Some of the phenomena governing people's schedules are natural. It does get dark at night and people do need light. It gets cold in the winter and people need heating. But the Earth does not care whether it's the weekday or the weekend, a Wednesday or a Saturday. And yet somehow the society has decreed that Wednesday is a serious business day and any adult roaming the streets during daytime on that day might get weird stares.
As the author points out, knowledge work doesn't depend on people doing it at the same time. In fact, the title of his post is 'Against the synchronous society':
Perhaps there's no need for people in the workplace to expect others to be able to instantly respond to them. In fact, slower, asynchronous communication can lead to more robust institutional memory inside of an organisation. Instead of the easy fix of tapping a colleague on the shoulder to get an answer, the worker might instead devise a solution for an issue themselves or figure it out while typing up an email, adding to the documentation and making sure fewer people have that question in the future.
Great stuff.

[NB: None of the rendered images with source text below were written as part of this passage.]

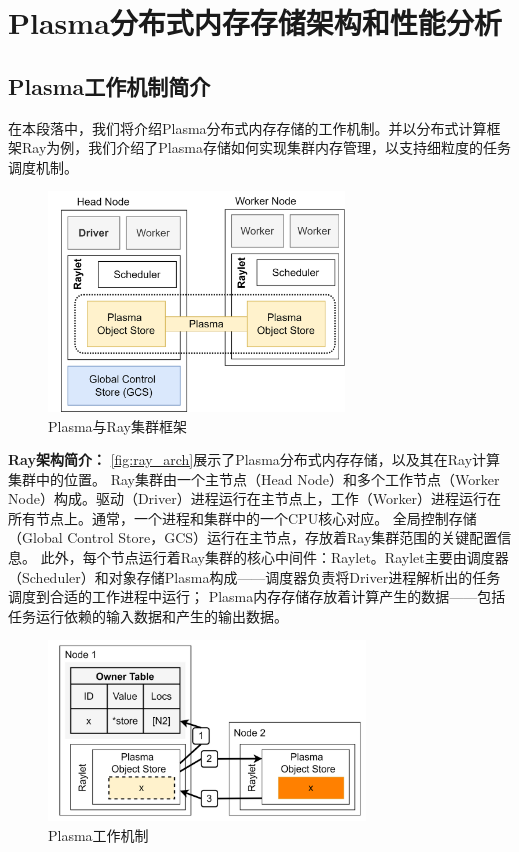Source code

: \chapter{Plasma分布式内存存储架构和性能分析}

\section{Plasma工作机制简介}

在本段落中，我们将介绍Plasma分布式内存存储的工作机制。并以分布式计算框架Ray为例，我们介绍了Plasma存储如何实现集群内存管理，以支持细粒度的任务调度机制。

\begin{figure}[h] 
    \centering
    \includegraphics[width=0.7\textwidth]{image/chap02/ray_arch.png}
    \caption{Plasma与Ray集群框架}
    \label{fig:ray_arch}
\end{figure}

\textbf{Ray架构简介：}
\autoref{fig:ray_arch}展示了Plasma分布式内存存储，以及其在Ray计算集群中的位置。
Ray集群由一个主节点（Head Node）和多个工作节点（Worker Node）构成。驱动（Driver）进程运行在主节点上，工作（Worker）进程运行在所有节点上。通常，一个进程和集群中的一个CPU核心对应。
全局控制存储（Global Control Store，GCS）运行在主节点，存放着Ray集群范围的关键配置信息。
此外，每个节点运行着Ray集群的核心中间件：Raylet。Raylet主要由调度器（Scheduler）和对象存储Plasma构成——调度器负责将Driver进程解析出的任务调度到合适的工作进程中运行；
Plasma内存存储存放着计算产生的数据——包括任务运行依赖的输入数据和产生的输出数据。

\begin{figure}[h] 
    \centering
    \includegraphics[width=0.75\textwidth]{image/chap02/object_fetch.png}
    \caption{Plasma工作机制}
    \label{fig:object_fetch}
\end{figure}

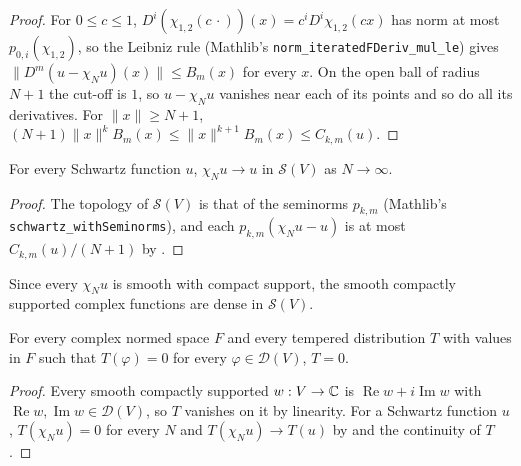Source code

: \begin{proof}
\leanok
For $0 \leq c \leq 1$, $D^i(\chi_{1,2}(c \,\cdot))(x) = c^i D^i \chi_{1,2}(c x)$ has norm at most
$p_{0,i}(\chi_{1,2})$, so the Leibniz rule (Mathlib's
\texttt{norm\_\allowbreak iteratedFDeriv\_\allowbreak mul\_\allowbreak le}) gives
$\|D^m (u - \chi_N u)(x)\| \leq B_m(x)$ for every $x$. On the open ball of radius $N + 1$ the
cut-off is $1$, so $u - \chi_N u$ vanishes near each of its points and so do all its
derivatives. For $\|x\| \geq N + 1$,
$(N + 1) \|x\|^k B_m(x) \leq \|x\|^{k+1} B_m(x) \leq C_{k,m}(u)$.
\end{proof}

\begin{lemma}
\label{lem:schwartz-cutoff-tendsto}
\leanok
{}
For every Schwartz function $u$, $\chi_N u \to u$ in $\mathcal S(V)$ as $N \to \infty$.
\end{lemma}

\begin{proof}
\leanok
The topology of $\mathcal S(V)$ is that of the seminorms $p_{k,m}$ (Mathlib's
\texttt{schwartz\_\allowbreak withSeminorms}), and each $p_{k,m}(\chi_N u - u)$ is at most
$C_{k,m}(u) / (N + 1)$ by .
\end{proof}

Since every $\chi_N u$ is smooth with compact support, the smooth compactly supported complex
functions are dense in $\mathcal S(V)$.

\begin{theorem}
\label{thm:test-functions-determine}
\leanok
{}
For every complex normed space $F$ and every tempered distribution $T$ with values in $F$ such
that $T(\varphi) = 0$ for every $\varphi \in \mathcal D(V)$, $T = 0$.
\end{theorem}

\begin{proof}
\leanok
Every smooth compactly supported $w : V \to \mathbb{C}$ is $\operatorname{Re} w + i \operatorname{Im} w$
with $\operatorname{Re} w, \operatorname{Im} w \in \mathcal D(V)$, so $T$ vanishes on it by
linearity. For a Schwartz function $u$, $T(\chi_N u) = 0$ for every $N$ and
$T(\chi_N u) \to T(u)$ by  and the continuity of $T$.
\end{proof}

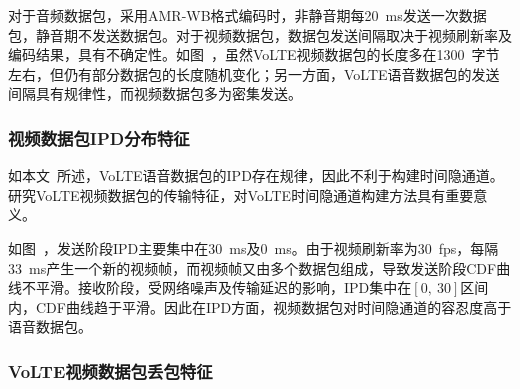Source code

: 对于音频数据包，采用AMR-WB格式编码时，非静音期每{20\ ms}发送一次数据包，静音期不发送数据包。对于视频数据包，数据包发送间隔取决于视频刷新率及编码结果，具有不确定性。如图\ ，虽然VoLTE视频数据包的长度多在{1300\ 字节}左右，但仍有部分数据包的长度随机变化；另一方面，VoLTE语音数据包的发送间隔具有规律性，而视频数据包多为密集发送。

\subsubsection{视频数据包IPD分布特征}
\label{chap:backinfo:volte:packets:ipd}
如本文\ 所述，VoLTE语音数据包的IPD存在规律，因此不利于构建时间隐通道。研究VoLTE视频数据包的传输特征，对VoLTE时间隐通道构建方法具有重要意义。


如图\ ，发送阶段IPD主要集中在{30\ ms}及{0\ ms}。由于视频刷新率为{30\ fps}，每隔{33\ ms}产生一个新的视频帧，而视频帧又由多个数据包组成，导致发送阶段CDF曲线不平滑。接收阶段，受网络噪声及传输延迟的影响，IPD集中在$[0,\ 30]$区间内，CDF曲线趋于平滑。因此在IPD方面，视频数据包对时间隐通道的容忍度高于语音数据包。

\subsubsection{VoLTE视频数据包丢包特征}
\label{chap:backinfo:volte:packets:dropout}

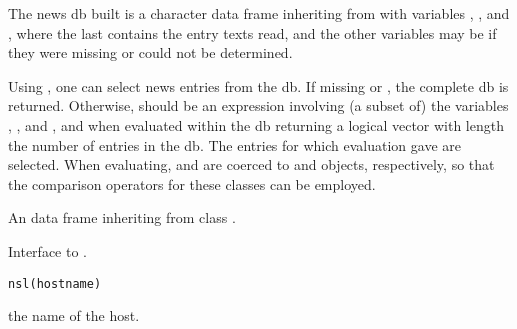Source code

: \begin{Details}
The news db built is a character data frame inheriting from
 with variables , ,
 and , where the last contains the entry texts
read, and the other variables may be  if they were missing or
could not be determined.

Using , one can select news entries from the db.  If
missing or , the complete db is returned.  Otherwise,
 should be an expression involving (a subset of) the
variables , ,  and
, and when evaluated within the db returning a logical
vector with length the number of entries in the db.  The entries for
which evaluation gave  are selected.  When evaluating,
 and  are coerced to
 and  objects,
respectively, so that the comparison operators for these classes can
be employed.
\end{Details}
%
\begin{Value}
An data frame inheriting from class .
\end{Value}
%
\begin{Examples}
\end{Examples}
%
\begin{Description}\relax
Interface to .
\end{Description}
%
\begin{Usage}
\begin{verbatim}
nsl(hostname)
\end{verbatim}
\end{Usage}
%
\begin{Arguments}
\begin{ldescription}
\item[\code{hostname}] the name of the host.
\end{ldescription}
\end{Arguments}
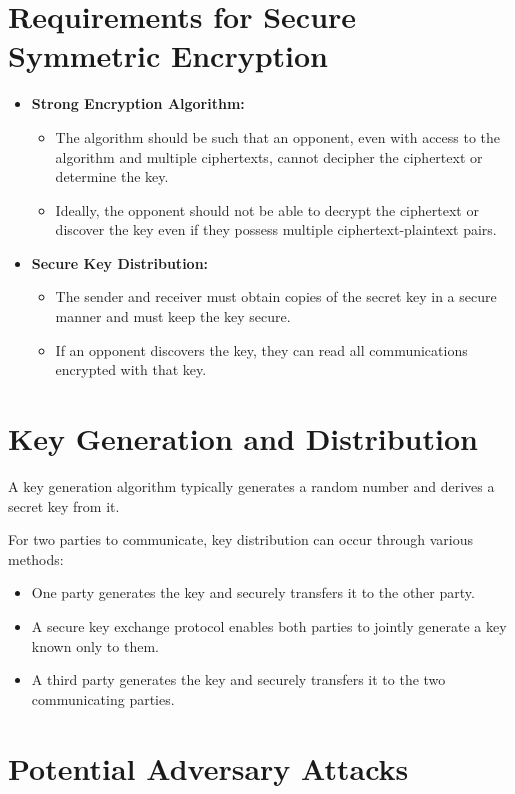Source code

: \section{Requirements for Secure Symmetric Encryption}

\begin{itemize}
    \item \textbf{Strong Encryption Algorithm:} 
    \begin{itemize}
        \item The algorithm should be such that an opponent, even with access to the algorithm and multiple ciphertexts, cannot decipher the ciphertext or determine the key.
        \item Ideally, the opponent should not be able to decrypt the ciphertext or discover the key even if they possess multiple ciphertext-plaintext pairs.
    \end{itemize}
    \item \textbf{Secure Key Distribution:} 
    \begin{itemize}
        \item The sender and receiver must obtain copies of the secret key in a secure manner and must keep the key secure.
        \item If an opponent discovers the key, they can read all communications encrypted with that key.
    \end{itemize}
\end{itemize}


\section{Key Generation and Distribution}

A key generation algorithm typically generates a random number and derives a secret key from it.

For two parties to communicate, key distribution can occur through various methods:
\begin{itemize}
    \item One party generates the key and securely transfers it to the other party.
    \item A secure key exchange protocol enables both parties to jointly generate a key known only to them.
    \item A third party generates the key and securely transfers it to the two communicating parties.
\end{itemize}

\section{Potential Adversary Attacks}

I, for one, am looking forward to a time when we're collectively spend a bit more time reflecting, and a bit less time (knee-jerk) responding.

As an aside, the software running the blog, Kimonote, looks interesting:

Kimonote is a fancy plain text organizer, a macroblogging platform and an antisocial network. It supports Markdown, which allows for a consistent look-and-feel no matter whether you're looking at your own private notes or someone else's public posts. Additional niceties are available, such as a table of contents.